In selecting the decision areas to focus on, we adopted the Israeli Land Administration (ILA) consistent and basic distinction between urban land and agricultural (cooperative farming) land.  In each sphere, we focused on what is widely regarded as the major policy issues:  In the urban sphere, the selected issue is the gradual evolution of the public leasehold contracts for households and the incremental granting of greater property rights to the urban lessees. In the agricultural sphere, the selected issue is conversion of farmland to other uses and the evolution of policies about the share of financial benefit granted to the holders of agricultural lessees.  This issue is currently the subject of intense public debate in Israel, involving profound questions of social equality and distributive justice.

The purpose of our research was to analyze the main considerations that influence ILC decision-making process.  The research method selected focuses on the protocols of the decisions associated with the two topics stated above.
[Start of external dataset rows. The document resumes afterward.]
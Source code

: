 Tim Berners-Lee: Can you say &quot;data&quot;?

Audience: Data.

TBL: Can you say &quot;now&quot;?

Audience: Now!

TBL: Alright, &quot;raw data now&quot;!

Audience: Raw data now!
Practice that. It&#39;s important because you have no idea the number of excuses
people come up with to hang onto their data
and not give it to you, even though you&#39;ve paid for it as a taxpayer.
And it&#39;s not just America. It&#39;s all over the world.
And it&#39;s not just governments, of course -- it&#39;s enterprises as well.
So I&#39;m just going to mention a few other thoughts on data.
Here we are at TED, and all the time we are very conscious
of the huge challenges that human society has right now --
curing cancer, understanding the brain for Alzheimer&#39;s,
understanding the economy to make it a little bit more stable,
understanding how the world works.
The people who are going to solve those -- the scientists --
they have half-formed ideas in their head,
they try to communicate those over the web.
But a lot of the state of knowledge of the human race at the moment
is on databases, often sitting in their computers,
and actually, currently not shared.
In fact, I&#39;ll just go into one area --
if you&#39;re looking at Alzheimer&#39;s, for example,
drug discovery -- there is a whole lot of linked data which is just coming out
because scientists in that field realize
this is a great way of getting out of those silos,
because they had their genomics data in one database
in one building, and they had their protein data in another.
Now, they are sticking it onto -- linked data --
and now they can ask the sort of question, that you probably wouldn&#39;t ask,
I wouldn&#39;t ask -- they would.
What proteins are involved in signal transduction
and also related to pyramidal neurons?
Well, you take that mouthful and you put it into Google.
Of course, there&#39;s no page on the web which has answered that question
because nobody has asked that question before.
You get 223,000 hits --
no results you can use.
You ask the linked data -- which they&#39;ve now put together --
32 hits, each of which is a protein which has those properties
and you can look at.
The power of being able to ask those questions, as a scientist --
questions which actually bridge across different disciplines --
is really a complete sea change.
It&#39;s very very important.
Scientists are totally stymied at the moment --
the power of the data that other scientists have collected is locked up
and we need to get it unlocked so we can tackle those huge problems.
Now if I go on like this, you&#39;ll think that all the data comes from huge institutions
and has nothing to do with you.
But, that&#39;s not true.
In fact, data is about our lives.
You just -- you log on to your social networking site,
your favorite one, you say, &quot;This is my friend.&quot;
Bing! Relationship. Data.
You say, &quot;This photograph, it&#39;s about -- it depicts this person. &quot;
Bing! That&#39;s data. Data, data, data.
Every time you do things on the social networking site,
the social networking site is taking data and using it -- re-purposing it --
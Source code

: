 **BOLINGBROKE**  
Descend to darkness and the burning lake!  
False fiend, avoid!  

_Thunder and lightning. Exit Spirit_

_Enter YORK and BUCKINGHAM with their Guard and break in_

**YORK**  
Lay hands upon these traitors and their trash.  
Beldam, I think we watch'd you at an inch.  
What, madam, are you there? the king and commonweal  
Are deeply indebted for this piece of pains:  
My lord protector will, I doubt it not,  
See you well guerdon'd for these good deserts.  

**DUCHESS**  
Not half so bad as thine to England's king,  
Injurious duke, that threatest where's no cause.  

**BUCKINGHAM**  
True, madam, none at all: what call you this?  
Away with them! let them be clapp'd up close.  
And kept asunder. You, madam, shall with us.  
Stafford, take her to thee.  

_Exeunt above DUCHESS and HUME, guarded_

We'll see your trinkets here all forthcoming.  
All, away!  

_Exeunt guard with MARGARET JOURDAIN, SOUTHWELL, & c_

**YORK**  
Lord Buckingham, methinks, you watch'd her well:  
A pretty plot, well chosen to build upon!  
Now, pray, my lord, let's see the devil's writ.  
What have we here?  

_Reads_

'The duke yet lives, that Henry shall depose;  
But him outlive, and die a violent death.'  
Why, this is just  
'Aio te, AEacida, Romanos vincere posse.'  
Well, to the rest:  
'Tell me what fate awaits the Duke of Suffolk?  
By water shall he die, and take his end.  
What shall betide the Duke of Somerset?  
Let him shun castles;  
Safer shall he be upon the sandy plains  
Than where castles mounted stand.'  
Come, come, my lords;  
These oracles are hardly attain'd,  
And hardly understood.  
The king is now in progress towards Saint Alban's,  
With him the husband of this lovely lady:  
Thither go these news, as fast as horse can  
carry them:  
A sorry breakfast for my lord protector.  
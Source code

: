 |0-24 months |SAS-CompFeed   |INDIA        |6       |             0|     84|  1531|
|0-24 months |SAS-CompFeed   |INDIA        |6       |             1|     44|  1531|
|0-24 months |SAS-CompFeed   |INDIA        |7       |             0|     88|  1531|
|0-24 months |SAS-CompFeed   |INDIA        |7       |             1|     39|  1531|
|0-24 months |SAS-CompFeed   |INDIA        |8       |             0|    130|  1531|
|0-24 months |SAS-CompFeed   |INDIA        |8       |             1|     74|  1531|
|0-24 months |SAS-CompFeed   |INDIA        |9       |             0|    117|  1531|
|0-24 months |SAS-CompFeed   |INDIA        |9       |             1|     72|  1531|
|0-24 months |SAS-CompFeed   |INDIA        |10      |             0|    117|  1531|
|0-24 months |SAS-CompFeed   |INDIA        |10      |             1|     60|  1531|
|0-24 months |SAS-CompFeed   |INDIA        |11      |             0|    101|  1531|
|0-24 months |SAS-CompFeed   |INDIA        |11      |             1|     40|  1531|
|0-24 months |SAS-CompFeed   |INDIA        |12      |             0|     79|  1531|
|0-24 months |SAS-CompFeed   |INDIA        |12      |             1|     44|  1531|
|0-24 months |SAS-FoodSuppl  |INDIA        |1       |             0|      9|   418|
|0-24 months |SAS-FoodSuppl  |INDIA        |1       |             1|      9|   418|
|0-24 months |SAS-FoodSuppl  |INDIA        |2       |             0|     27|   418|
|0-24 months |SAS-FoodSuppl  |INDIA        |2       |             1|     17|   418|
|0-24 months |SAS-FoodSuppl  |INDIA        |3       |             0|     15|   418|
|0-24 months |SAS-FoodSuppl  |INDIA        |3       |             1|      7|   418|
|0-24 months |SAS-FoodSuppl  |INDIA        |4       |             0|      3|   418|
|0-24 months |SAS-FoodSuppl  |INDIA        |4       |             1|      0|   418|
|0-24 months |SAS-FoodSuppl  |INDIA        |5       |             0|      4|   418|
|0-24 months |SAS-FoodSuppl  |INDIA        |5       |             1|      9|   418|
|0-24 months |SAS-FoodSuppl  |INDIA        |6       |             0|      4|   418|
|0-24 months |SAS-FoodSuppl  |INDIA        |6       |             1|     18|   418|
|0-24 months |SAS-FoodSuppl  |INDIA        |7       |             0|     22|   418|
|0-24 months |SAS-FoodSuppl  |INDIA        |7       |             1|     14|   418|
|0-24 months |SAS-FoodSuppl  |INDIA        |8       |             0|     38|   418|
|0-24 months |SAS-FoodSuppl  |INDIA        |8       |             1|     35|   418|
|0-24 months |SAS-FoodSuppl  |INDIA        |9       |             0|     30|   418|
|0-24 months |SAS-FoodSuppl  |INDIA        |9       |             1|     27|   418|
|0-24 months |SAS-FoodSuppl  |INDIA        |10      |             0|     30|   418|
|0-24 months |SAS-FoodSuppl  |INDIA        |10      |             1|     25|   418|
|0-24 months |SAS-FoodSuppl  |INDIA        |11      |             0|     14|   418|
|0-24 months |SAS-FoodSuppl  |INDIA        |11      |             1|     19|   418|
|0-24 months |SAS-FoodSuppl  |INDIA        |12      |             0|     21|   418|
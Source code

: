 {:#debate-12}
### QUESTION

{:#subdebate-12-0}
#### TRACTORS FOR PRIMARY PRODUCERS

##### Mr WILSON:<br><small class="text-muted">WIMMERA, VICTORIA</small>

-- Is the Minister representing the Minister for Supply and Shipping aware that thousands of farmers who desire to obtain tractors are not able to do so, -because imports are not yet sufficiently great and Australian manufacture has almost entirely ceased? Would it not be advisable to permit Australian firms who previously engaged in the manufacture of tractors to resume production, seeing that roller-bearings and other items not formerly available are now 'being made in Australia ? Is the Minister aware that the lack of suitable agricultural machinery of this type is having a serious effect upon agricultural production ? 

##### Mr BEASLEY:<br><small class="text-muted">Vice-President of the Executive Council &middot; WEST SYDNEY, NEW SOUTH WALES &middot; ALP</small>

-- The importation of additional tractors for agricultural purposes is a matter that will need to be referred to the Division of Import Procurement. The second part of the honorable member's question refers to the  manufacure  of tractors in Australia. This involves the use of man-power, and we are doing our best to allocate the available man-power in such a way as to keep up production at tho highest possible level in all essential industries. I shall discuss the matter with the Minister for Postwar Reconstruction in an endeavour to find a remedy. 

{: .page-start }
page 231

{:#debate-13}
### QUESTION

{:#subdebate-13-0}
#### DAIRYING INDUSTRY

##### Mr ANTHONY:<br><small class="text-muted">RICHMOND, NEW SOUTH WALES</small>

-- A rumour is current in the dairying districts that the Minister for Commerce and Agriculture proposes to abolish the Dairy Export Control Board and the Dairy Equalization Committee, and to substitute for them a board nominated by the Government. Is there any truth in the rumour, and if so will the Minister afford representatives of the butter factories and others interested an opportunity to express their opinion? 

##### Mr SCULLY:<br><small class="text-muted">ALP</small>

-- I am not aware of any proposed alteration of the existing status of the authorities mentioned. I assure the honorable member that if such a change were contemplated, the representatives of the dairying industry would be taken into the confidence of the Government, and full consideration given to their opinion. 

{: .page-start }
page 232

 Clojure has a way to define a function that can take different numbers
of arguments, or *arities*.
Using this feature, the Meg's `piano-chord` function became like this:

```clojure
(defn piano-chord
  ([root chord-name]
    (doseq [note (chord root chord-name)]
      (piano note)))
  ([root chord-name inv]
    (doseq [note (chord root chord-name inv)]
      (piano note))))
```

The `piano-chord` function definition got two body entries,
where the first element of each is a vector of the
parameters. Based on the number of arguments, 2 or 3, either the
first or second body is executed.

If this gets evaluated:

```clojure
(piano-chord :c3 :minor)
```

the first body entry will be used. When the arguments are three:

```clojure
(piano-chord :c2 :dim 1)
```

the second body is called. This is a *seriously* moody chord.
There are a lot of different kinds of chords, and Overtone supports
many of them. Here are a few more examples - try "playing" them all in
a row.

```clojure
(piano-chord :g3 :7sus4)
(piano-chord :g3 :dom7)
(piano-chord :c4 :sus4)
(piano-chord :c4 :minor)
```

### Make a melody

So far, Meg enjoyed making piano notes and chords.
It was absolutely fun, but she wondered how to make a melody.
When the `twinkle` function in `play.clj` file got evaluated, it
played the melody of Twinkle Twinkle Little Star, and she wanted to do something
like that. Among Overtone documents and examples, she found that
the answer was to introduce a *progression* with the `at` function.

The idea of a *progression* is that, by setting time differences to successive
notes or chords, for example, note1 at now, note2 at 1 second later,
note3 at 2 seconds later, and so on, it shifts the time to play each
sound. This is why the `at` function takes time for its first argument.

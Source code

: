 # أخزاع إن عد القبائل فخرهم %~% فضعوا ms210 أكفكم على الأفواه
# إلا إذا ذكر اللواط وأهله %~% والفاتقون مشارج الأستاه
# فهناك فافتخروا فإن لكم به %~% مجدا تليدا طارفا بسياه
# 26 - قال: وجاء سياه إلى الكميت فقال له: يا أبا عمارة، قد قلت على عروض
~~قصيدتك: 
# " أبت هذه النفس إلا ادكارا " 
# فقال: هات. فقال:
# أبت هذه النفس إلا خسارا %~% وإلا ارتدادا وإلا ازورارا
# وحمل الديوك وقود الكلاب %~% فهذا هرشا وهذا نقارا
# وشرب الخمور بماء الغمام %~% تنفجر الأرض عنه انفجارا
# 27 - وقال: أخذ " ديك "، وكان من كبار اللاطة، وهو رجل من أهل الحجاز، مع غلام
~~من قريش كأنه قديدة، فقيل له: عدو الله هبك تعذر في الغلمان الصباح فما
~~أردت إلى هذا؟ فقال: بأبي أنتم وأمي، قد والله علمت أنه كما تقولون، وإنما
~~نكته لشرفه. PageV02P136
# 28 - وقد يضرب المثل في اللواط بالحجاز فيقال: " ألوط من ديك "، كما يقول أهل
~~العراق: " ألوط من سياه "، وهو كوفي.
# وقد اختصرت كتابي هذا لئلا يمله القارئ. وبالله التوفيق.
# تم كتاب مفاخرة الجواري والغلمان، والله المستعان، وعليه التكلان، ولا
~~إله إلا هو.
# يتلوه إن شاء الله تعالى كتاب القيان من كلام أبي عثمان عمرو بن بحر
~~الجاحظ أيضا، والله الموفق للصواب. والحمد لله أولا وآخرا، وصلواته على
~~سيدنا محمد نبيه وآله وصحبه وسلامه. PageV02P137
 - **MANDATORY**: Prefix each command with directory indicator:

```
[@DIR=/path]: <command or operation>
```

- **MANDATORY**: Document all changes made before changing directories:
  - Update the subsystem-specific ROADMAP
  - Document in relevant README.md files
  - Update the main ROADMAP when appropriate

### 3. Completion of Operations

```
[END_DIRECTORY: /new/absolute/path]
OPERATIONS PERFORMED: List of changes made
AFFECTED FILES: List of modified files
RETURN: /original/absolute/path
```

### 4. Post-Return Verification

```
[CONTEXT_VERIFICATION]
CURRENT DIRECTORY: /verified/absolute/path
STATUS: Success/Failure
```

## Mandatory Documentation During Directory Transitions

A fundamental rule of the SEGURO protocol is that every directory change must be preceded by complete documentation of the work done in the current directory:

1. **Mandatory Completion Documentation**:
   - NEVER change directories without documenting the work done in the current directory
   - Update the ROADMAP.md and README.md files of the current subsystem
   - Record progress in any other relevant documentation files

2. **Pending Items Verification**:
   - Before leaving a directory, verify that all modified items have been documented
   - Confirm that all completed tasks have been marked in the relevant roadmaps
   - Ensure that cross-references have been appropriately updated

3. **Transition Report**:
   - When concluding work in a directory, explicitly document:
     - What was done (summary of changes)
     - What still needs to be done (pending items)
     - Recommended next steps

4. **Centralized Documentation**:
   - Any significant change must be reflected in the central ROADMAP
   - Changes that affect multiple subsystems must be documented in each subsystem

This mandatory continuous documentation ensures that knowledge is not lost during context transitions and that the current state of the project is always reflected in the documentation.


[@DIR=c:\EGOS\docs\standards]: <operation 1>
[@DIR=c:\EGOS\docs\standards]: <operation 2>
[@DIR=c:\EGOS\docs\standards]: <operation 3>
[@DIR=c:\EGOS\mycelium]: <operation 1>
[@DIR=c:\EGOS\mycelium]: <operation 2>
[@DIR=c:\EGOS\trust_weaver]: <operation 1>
We developed a set of normative and operational objectives (or dimensions) that characterize the set of topics on the agendas of the ILC. The five normative objectives are: the Zionist-national objective; the economic objective; the financial objective; the social objective, and the environmental objective; the two operational objectives are: the administrative-efficiency objective and the legal certainty objective.

Using content analysis, as the selected research methodology, we analyzed the statements made by the ILC members throughout these protocols, and gave each protocol a set of scores according to the dominance of the statements in it - one for each of the seven dimensions.  

Our findings indicate that there is a distinct and often counter-intuitive separation in the decision making considerations between the urban and rural spheres.  Even when the ILC members gave a similar weight to a specific objective in both spheres (such as the Zionist-national objective), that objective received a different interpretation or definition in each of the two spheres.  The policymakers clearly have a different set of attitudes towards urban lessees than rural lessees.